При разговоре был Нечаев, автор одной из статей обо мне — он работал тогда в аппарате «Литературной газеты».

— Нет, оставьте. Может быть, мы выберем что-либо.

Этот разговор был два года назад, и я не справлялся о стихах, но в пятницу, 29 июля, меня вызвали в «Литературную газету» (там работали уже другие люди), и Янская, новая заведующая отделом поэзии, сказала:

— Вот посмотрите, не напечатали ли эти стихи где-нибудь, ведь прошло два года.

Я посмотрел.

— Когда же вы будете давать?

— Завтра или никогда.

Зачем я это все Вам пишу. Чтобы разоблачить всех «либералов», чья «помощь» — подлинная фальшь.

В. Шаламов

вернуться

39

В это время А.И. Солженицын дал прочитать А.Т. Твардовскому рукопись романа «В круге первом». «Судьба — неисповедима и очень будет сложна» (письмо А.И. Солженицына от 31 мая 1964 г.).

вернуться

40

«Крутой маршрут».

В.Т. Шаламов в то время, видимо, прочитал только первую книгу «Крутого маршрута» Е. Гинзбург, где в главе «Пароход «Джурма» описана ее встреча с доктором Кривицким, оказавшим помошь заключенным. Во второй книге своих мемуаров Е. Гинзбург иначе отзывается от Кривицком — как о доносчике и предателе.

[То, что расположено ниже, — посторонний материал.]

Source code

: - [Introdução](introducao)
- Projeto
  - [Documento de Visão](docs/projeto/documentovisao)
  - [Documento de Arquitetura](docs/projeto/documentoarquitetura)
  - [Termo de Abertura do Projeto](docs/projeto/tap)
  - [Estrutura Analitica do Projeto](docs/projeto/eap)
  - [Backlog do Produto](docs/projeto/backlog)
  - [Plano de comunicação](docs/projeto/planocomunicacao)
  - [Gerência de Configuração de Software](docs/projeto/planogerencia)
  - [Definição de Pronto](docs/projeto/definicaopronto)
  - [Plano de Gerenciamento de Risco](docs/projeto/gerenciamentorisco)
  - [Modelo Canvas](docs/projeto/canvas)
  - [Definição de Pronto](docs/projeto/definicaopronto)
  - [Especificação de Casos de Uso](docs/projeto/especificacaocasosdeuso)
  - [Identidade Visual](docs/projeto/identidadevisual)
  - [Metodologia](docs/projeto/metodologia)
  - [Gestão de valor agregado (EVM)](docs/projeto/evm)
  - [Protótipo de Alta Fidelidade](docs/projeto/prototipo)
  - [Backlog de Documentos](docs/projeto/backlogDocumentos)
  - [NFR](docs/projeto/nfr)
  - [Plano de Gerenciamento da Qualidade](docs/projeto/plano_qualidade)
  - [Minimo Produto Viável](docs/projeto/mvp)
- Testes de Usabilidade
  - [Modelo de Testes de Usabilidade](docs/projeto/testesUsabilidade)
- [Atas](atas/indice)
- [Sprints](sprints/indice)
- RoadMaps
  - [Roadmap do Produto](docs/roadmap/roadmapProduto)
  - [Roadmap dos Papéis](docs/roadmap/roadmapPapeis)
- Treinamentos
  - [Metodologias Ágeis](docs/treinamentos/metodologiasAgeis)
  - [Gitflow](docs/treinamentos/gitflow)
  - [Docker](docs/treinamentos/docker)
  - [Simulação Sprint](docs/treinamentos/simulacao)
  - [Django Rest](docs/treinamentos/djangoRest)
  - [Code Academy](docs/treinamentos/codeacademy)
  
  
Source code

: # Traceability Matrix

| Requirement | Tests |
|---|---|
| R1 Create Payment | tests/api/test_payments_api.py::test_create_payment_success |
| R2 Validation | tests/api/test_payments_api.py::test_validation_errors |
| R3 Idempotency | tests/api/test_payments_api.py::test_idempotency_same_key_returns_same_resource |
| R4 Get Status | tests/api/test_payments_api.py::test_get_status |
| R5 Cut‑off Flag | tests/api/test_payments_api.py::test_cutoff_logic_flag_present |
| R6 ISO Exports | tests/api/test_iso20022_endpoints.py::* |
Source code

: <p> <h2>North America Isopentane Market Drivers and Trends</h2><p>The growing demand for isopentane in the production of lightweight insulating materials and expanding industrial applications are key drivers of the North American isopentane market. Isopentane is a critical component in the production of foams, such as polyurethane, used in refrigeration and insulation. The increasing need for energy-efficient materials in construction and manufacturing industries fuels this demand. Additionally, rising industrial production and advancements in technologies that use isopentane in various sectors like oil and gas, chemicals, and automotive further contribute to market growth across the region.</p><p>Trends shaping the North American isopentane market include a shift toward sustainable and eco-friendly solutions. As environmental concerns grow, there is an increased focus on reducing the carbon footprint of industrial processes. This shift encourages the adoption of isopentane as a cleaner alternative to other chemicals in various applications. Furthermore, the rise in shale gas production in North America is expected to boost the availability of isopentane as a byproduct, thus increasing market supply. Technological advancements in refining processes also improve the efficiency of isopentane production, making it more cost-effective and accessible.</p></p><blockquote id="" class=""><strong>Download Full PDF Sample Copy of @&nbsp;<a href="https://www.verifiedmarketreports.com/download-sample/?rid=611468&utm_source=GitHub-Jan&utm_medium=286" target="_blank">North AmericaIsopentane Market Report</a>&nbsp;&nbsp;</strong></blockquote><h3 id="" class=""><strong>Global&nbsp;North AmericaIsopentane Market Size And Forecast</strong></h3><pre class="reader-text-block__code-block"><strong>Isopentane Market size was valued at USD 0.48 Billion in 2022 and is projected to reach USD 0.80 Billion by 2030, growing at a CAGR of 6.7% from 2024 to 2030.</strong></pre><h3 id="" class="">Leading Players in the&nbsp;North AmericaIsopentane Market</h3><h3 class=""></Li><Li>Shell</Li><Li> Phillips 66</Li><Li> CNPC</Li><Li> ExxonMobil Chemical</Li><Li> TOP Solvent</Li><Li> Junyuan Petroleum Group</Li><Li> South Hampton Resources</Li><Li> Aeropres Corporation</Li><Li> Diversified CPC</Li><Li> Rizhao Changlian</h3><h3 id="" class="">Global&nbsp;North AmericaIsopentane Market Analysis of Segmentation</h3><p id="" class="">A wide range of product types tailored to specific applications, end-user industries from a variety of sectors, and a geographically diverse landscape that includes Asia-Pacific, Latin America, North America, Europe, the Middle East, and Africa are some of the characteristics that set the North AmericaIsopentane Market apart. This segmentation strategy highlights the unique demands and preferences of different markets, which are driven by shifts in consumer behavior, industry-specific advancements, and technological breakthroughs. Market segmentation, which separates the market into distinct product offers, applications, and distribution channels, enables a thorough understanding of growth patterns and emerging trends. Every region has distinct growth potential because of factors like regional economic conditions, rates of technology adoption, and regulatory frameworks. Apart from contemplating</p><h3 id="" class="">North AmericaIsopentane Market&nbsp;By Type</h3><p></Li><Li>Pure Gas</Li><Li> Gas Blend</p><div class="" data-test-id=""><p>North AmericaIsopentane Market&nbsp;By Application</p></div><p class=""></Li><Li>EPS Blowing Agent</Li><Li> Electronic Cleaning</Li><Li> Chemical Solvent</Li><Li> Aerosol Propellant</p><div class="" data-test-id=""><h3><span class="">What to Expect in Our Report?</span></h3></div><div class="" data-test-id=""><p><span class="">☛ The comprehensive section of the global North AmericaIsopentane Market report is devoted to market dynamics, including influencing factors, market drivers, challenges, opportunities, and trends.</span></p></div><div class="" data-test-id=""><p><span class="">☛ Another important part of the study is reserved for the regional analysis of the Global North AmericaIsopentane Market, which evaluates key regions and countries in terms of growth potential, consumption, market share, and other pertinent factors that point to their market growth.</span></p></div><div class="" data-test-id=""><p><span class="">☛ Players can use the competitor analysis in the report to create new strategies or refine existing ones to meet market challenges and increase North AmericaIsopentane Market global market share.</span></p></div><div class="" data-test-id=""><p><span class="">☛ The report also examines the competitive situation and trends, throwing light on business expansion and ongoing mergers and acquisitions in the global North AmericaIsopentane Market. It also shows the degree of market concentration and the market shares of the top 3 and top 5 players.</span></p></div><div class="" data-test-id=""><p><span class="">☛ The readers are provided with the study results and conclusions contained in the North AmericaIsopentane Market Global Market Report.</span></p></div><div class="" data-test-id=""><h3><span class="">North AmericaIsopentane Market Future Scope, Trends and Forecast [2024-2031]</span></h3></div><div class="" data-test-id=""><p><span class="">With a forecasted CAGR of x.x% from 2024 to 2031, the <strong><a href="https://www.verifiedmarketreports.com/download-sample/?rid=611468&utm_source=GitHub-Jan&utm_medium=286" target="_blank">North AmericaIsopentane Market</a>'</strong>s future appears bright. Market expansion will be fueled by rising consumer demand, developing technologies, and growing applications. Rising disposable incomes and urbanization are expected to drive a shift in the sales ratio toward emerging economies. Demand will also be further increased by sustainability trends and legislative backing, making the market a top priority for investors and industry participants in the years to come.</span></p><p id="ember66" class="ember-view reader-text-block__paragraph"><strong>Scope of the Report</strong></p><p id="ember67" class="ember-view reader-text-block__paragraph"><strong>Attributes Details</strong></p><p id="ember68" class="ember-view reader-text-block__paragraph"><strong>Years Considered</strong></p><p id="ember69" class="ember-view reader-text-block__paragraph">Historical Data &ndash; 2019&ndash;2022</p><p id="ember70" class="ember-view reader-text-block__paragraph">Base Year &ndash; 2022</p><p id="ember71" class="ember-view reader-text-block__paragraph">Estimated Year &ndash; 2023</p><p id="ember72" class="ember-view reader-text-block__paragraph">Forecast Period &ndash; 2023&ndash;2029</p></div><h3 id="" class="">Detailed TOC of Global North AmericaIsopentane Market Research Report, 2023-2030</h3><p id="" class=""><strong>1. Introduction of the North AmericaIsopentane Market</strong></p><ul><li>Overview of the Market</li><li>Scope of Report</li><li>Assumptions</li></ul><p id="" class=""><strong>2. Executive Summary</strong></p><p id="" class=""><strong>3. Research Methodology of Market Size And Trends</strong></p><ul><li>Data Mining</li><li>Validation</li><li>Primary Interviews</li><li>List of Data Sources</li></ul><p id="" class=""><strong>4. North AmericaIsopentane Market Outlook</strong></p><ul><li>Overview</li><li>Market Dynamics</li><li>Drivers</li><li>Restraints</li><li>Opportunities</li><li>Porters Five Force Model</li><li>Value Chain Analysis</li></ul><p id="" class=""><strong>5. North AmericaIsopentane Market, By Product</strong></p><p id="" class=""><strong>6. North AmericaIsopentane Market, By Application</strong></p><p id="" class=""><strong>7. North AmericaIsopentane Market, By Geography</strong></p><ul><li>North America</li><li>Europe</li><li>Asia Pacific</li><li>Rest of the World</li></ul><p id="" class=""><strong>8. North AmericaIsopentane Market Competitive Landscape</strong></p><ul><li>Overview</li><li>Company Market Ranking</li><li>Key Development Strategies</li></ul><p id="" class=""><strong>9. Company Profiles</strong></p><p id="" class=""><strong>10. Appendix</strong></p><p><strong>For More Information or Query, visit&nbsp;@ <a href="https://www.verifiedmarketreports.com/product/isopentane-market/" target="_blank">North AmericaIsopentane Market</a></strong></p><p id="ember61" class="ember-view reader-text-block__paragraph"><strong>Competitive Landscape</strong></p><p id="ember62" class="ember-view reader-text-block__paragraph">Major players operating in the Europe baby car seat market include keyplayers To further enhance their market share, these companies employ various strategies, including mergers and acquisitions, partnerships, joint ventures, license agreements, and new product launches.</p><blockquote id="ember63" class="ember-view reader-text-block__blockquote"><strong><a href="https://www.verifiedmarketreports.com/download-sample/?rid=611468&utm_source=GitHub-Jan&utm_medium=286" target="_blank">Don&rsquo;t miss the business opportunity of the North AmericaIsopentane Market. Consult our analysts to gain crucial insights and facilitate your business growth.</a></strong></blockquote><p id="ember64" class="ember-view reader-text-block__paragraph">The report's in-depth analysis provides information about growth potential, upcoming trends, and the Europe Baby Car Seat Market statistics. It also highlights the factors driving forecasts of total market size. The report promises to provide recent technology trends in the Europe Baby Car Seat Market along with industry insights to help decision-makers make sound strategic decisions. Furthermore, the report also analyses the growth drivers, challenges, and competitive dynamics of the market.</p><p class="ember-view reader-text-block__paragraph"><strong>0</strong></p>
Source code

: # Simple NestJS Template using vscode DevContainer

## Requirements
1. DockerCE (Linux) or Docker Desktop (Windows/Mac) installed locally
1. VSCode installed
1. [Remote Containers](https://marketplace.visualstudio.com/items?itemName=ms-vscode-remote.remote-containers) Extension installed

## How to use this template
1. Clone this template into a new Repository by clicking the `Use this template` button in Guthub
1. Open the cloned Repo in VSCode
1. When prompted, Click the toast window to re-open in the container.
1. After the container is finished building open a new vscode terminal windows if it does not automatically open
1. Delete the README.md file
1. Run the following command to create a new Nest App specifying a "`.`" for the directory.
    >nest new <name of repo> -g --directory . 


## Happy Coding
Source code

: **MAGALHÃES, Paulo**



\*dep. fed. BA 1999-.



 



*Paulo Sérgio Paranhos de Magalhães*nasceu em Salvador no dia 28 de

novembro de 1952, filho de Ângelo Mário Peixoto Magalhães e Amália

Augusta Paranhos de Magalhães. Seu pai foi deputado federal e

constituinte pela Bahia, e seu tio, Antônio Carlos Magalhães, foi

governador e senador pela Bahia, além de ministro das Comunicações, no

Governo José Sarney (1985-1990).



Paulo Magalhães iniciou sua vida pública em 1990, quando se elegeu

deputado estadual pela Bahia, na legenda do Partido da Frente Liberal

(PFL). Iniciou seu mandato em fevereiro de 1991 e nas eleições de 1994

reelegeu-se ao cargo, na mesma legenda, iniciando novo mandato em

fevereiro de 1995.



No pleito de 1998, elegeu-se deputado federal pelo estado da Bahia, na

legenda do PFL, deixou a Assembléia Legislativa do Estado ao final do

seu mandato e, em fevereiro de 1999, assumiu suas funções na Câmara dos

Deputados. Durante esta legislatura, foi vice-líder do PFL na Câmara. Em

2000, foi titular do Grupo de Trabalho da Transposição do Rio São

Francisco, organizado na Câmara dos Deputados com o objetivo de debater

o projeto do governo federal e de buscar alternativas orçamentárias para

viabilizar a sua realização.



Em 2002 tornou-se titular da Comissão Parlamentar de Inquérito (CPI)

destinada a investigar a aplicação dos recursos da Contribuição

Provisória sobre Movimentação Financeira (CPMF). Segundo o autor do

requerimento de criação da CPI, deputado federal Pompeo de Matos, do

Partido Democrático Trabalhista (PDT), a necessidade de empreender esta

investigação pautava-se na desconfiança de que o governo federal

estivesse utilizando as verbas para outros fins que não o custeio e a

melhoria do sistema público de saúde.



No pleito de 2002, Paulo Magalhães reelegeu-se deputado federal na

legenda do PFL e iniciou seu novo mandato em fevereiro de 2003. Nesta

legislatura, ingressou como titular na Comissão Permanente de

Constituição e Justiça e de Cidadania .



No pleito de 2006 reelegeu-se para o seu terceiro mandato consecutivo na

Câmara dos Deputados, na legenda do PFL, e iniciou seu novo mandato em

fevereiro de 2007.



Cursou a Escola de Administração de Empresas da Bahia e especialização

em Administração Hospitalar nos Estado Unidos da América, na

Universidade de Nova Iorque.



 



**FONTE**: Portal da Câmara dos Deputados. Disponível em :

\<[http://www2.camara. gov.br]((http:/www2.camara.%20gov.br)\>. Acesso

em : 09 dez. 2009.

Об А. Жилинской пишет Е. Гинзбург в главе «Пугачевская башня», может быть, без теплоты, но и без явного намерения унизить. Видимо, на отношение В.Т. Шаламова к Е. Гинзбург повлияли скорее не личные впечатления от встречи с ней (он ее не помнит по Колыме), а рассказы его тогдашних друзей — Б.Н. Лесняка и Н.В. Савоевой, хорошо знавших Е. Гинзбург по Беличьей (колымской районной больнице), они упомянуты в «Крутом маршруте» в главе «Зека, зека и бека» не совсем благожелательно. Впоследствии, познакомившись лично с Е.С. Гинзбург, он изменил свое мнение о ней.